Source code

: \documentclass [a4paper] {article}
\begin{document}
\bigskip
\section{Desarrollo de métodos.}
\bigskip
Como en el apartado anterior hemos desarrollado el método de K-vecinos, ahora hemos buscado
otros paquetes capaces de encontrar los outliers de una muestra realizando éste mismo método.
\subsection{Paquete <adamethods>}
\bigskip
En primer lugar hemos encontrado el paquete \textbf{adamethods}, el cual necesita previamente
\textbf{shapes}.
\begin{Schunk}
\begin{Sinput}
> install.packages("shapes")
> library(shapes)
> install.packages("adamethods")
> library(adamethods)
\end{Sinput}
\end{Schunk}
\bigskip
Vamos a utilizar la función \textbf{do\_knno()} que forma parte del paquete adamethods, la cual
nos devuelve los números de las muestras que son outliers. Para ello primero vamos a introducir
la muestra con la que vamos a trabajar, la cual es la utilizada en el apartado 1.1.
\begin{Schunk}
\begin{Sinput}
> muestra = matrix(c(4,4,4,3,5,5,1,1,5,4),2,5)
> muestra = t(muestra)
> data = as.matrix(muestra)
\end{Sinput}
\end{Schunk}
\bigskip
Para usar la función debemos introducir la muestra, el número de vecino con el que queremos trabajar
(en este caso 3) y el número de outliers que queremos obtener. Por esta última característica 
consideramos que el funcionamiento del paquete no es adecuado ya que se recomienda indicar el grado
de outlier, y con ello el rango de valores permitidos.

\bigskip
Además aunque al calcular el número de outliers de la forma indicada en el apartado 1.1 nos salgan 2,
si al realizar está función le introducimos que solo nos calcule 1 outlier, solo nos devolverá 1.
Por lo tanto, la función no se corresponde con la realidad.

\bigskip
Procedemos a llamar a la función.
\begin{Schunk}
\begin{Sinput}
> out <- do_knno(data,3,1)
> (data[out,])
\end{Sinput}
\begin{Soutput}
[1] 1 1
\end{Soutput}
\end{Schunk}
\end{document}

• What is expected
All of the records shown above should be reproduced exactly.

• Task output
Source code

: \documentclass [a4paper] {article}
\begin{document}
\bigskip
\section{Desarrollo de métodos.}
\bigskip
Como en el apartado anterior hemos desarrollado el método de K-vecinos, ahora hemos buscado
otros paquetes capaces de encontrar los outliers de una muestra realizando éste mismo método.
\subsection{Paquete <adamethods>}
\bigskip
En primer lugar hemos encontrado el paquete \textbf{adamethods}, el cual necesita previamente
\textbf{shapes}.
\begin{Schunk}
\begin{Sinput}
> install.packages("shapes")
> library(shapes)
> install.packages("adamethods")
> library(adamethods)
\end{Sinput}
\end{Schunk}
\bigskip
Vamos a utilizar la función \textbf{do\_knno()} que forma parte del paquete adamethods, la cual
nos devuelve los números de las muestras que son outliers. Para ello primero vamos a introducir
la muestra con la que vamos a trabajar, la cual es la utilizada en el apartado 1.1.
\begin{Schunk}
\begin{Sinput}
> muestra = matrix(c(4,4,4,3,5,5,1,1,5,4),2,5)
> muestra = t(muestra)
> data = as.matrix(muestra)
\end{Sinput}
\end{Schunk}
\bigskip
Para usar la función debemos introducir la muestra, el número de vecino con el que queremos trabajar
(en este caso 3) y el número de outliers que queremos obtener. Por esta última característica 
consideramos que el funcionamiento del paquete no es adecuado ya que se recomienda indicar el grado
de outlier, y con ello el rango de valores permitidos.

\bigskip
Además aunque al calcular el número de outliers de la forma indicada en el apartado 1.1 nos salgan 2,
si al realizar está función le introducimos que solo nos calcule 1 outlier, solo nos devolverá 1.
Por lo tanto, la función no se corresponde con la realidad.

\bigskip
Procedemos a llamar a la función.
\begin{Schunk}
\begin{Sinput}
> out <- do_knno(data,3,1)
> (data[out,])
\end{Sinput}
\begin{Soutput}
[1] 1 1
\end{Soutput}
\end{Schunk}
\end{document}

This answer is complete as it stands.